Prompt = Search the records below for the string "typescriptlang" and copy each line where it turns up.

──────── Material supplied

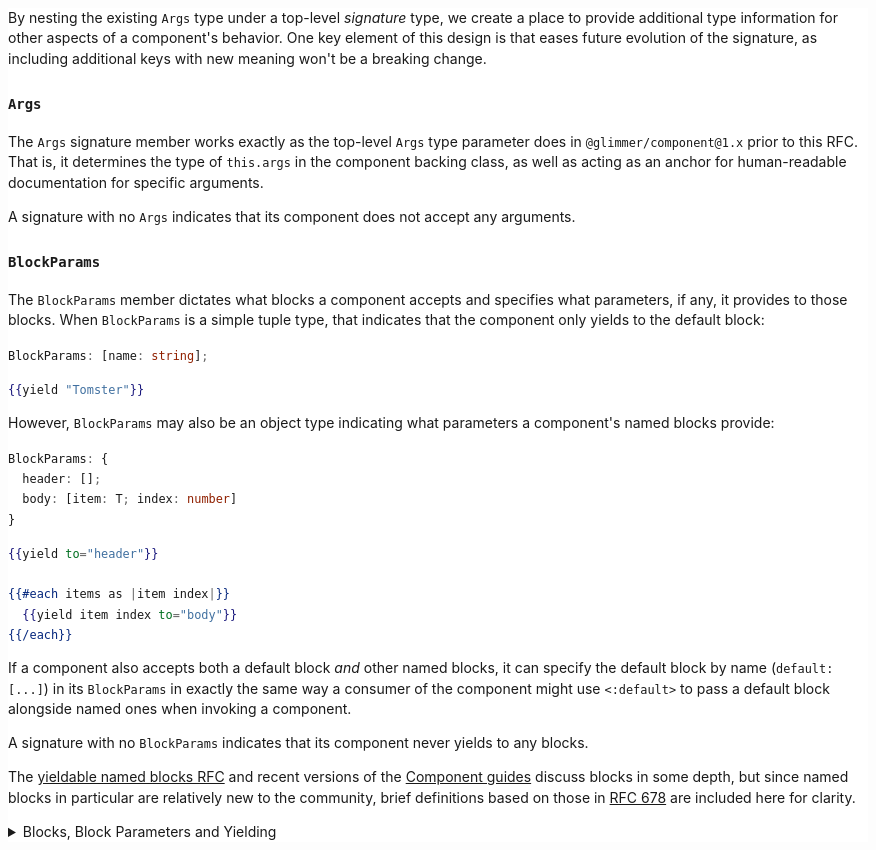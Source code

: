 By nesting the existing `Args` type under a top-level _signature_ type, we create a place to provide additional type information for other aspects of a component's behavior. One key element of this design is that eases future evolution of the signature, as including additional keys with new meaning won't be a breaking change.

### `Args`

The `Args` signature member works exactly as the top-level `Args` type parameter does in `@glimmer/component@1.x` prior to this RFC. That is, it determines the type of `this.args` in the component backing class, as well as acting as an anchor for human-readable documentation for specific arguments.

A signature with no `Args` indicates that its component does not accept any arguments.

### `BlockParams`

The `BlockParams` member dictates what blocks a component accepts and specifies what parameters, if any, it provides to those blocks. When `BlockParams` is a simple tuple type, that indicates that the component only yields to the default block:

```ts
BlockParams: [name: string];
```

```hbs
{{yield "Tomster"}}
```

However, `BlockParams` may also be an object type indicating what parameters a component's named blocks provide:

```ts
BlockParams: {
  header: [];
  body: [item: T; index: number]
}
```

```hbs
{{yield to="header"}}

{{#each items as |item index|}}
  {{yield item index to="body"}}
{{/each}}
```

If a component also accepts both a default block _and_ other named blocks, it can specify the default block by name (`default: [...]`) in its `BlockParams` in exactly the same way a consumer of the component might use `<:default>` to pass a default block alongside named ones when invoking a component.

A signature with no `BlockParams` indicates that its component never yields to any blocks.

The [yieldable named blocks RFC] and recent versions of the [Component guides] discuss blocks in some depth, but since named blocks in particular are relatively new to the community, brief definitions based on those in [RFC 678] are included here for clarity.

[yieldable named blocks RFC]: https://github.com/emberjs/rfcs/blob/master/text/0460-yieldable-named-blocks.md
[Component guides]: https://guides.emberjs.com/release/components/block-content/
[RFC 678]: https://github.com/emberjs/rfcs/pull/678

<details><summary>Blocks, Block Parameters and Yielding</summary></details>


[@gossi]: https://github.com/gossi
[Glint]: https://github.com/typed-ember/glint
[Storybook]: https://storybook.js.org/
[Hokulea]: https://github.com/hokulea/hokulea
[TypeScript]: https://www.typescriptlang.org/
[uELS]: https://github.com/lifeart/ember-language-server
[Glint]: https://github.com/typed-ember/glint
[`els-addon-typed-templates`]: https://github.com/lifeart/els-addon-typed-templates
[Block Parameters section]: https://guides.emberjs.com/release/components/block-content/#toc_block-parameters
[`{{animated-if}}`]: https://ember-animation.github.io/ember-animated/docs/api/components/animated-if
[`<ResponsiveImage>`]: https://github.com/kaliber5/ember-responsive-image#the-responsiveimage-component
[ecp]: https://www.typescriptlang.org/docs/handbook/interfaces.html#excess-property-checks
[variance]: https://en.wikipedia.org/wiki/Covariance_and_contravariance_(computer_science)
[`ember-cli-typescript` website]: https://docs.ember-cli-typescript.com/ember/components#understanding-args
[used in Glint]: https://github.com/typed-ember/glint#component-signatures
[official TypeScript support]: https://github.com/emberjs/rfcs/pull/724
[type-aware rules]: https://github.com/typescript-eslint/typescript-eslint#can-we-write-rules-which-leverage-type-information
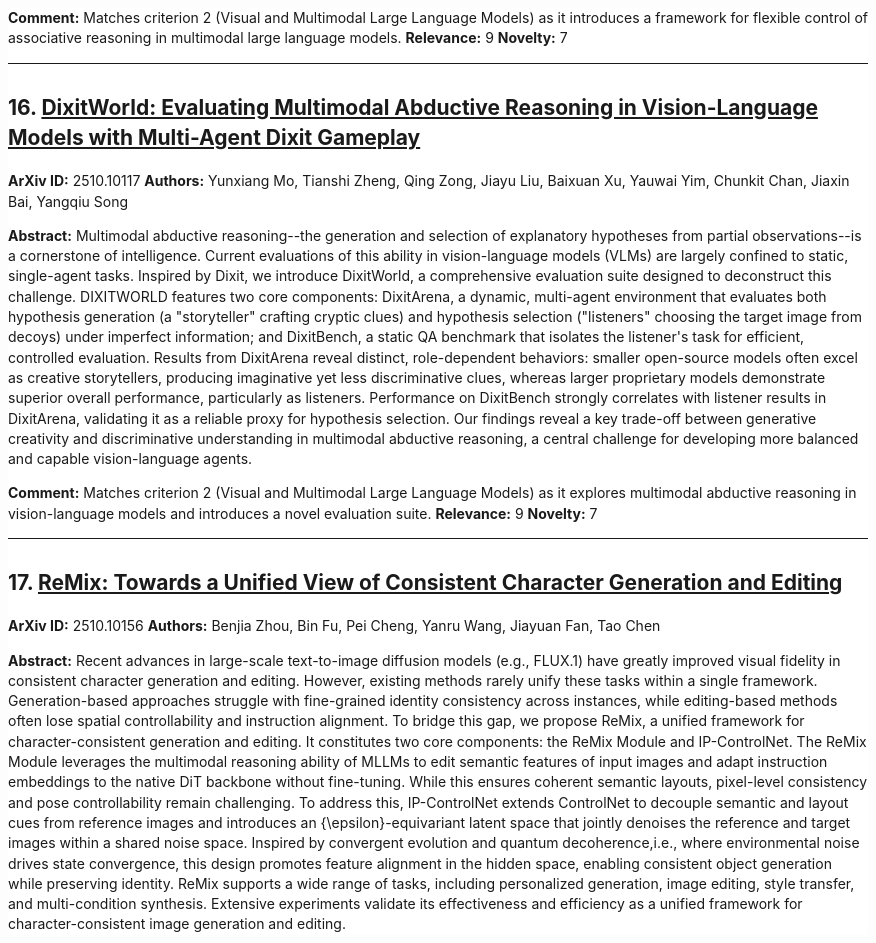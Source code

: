**Comment:** Matches criterion 2 (Visual and Multimodal Large Language Models) as it introduces a framework for flexible control of associative reasoning in multimodal large language models.
**Relevance:** 9
**Novelty:** 7

---

## 16. [DixitWorld: Evaluating Multimodal Abductive Reasoning in Vision-Language Models with Multi-Agent Dixit Gameplay](https://arxiv.org/abs/2510.10117) <a id="link16"></a>
**ArXiv ID:** 2510.10117
**Authors:** Yunxiang Mo, Tianshi Zheng, Qing Zong, Jiayu Liu, Baixuan Xu, Yauwai Yim, Chunkit Chan, Jiaxin Bai, Yangqiu Song

**Abstract:**  Multimodal abductive reasoning--the generation and selection of explanatory hypotheses from partial observations--is a cornerstone of intelligence. Current evaluations of this ability in vision-language models (VLMs) are largely confined to static, single-agent tasks. Inspired by Dixit, we introduce DixitWorld, a comprehensive evaluation suite designed to deconstruct this challenge. DIXITWORLD features two core components: DixitArena, a dynamic, multi-agent environment that evaluates both hypothesis generation (a "storyteller" crafting cryptic clues) and hypothesis selection ("listeners" choosing the target image from decoys) under imperfect information; and DixitBench, a static QA benchmark that isolates the listener's task for efficient, controlled evaluation. Results from DixitArena reveal distinct, role-dependent behaviors: smaller open-source models often excel as creative storytellers, producing imaginative yet less discriminative clues, whereas larger proprietary models demonstrate superior overall performance, particularly as listeners. Performance on DixitBench strongly correlates with listener results in DixitArena, validating it as a reliable proxy for hypothesis selection. Our findings reveal a key trade-off between generative creativity and discriminative understanding in multimodal abductive reasoning, a central challenge for developing more balanced and capable vision-language agents.

**Comment:** Matches criterion 2 (Visual and Multimodal Large Language Models) as it explores multimodal abductive reasoning in vision-language models and introduces a novel evaluation suite.
**Relevance:** 9
**Novelty:** 7

---

## 17. [ReMix: Towards a Unified View of Consistent Character Generation and Editing](https://arxiv.org/abs/2510.10156) <a id="link17"></a>
**ArXiv ID:** 2510.10156
**Authors:** Benjia Zhou, Bin Fu, Pei Cheng, Yanru Wang, Jiayuan Fan, Tao Chen

**Abstract:**  Recent advances in large-scale text-to-image diffusion models (e.g., FLUX.1) have greatly improved visual fidelity in consistent character generation and editing. However, existing methods rarely unify these tasks within a single framework. Generation-based approaches struggle with fine-grained identity consistency across instances, while editing-based methods often lose spatial controllability and instruction alignment. To bridge this gap, we propose ReMix, a unified framework for character-consistent generation and editing. It constitutes two core components: the ReMix Module and IP-ControlNet. The ReMix Module leverages the multimodal reasoning ability of MLLMs to edit semantic features of input images and adapt instruction embeddings to the native DiT backbone without fine-tuning. While this ensures coherent semantic layouts, pixel-level consistency and pose controllability remain challenging. To address this, IP-ControlNet extends ControlNet to decouple semantic and layout cues from reference images and introduces an {\epsilon}-equivariant latent space that jointly denoises the reference and target images within a shared noise space. Inspired by convergent evolution and quantum decoherence,i.e., where environmental noise drives state convergence, this design promotes feature alignment in the hidden space, enabling consistent object generation while preserving identity. ReMix supports a wide range of tasks, including personalized generation, image editing, style transfer, and multi-condition synthesis. Extensive experiments validate its effectiveness and efficiency as a unified framework for character-consistent image generation and editing.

────────────────

Written answer =
[TypeScript]: https://www.typescriptlang.org/
[ecp]: https://www.typescriptlang.org/docs/handbook/interfaces.html#excess-property-checks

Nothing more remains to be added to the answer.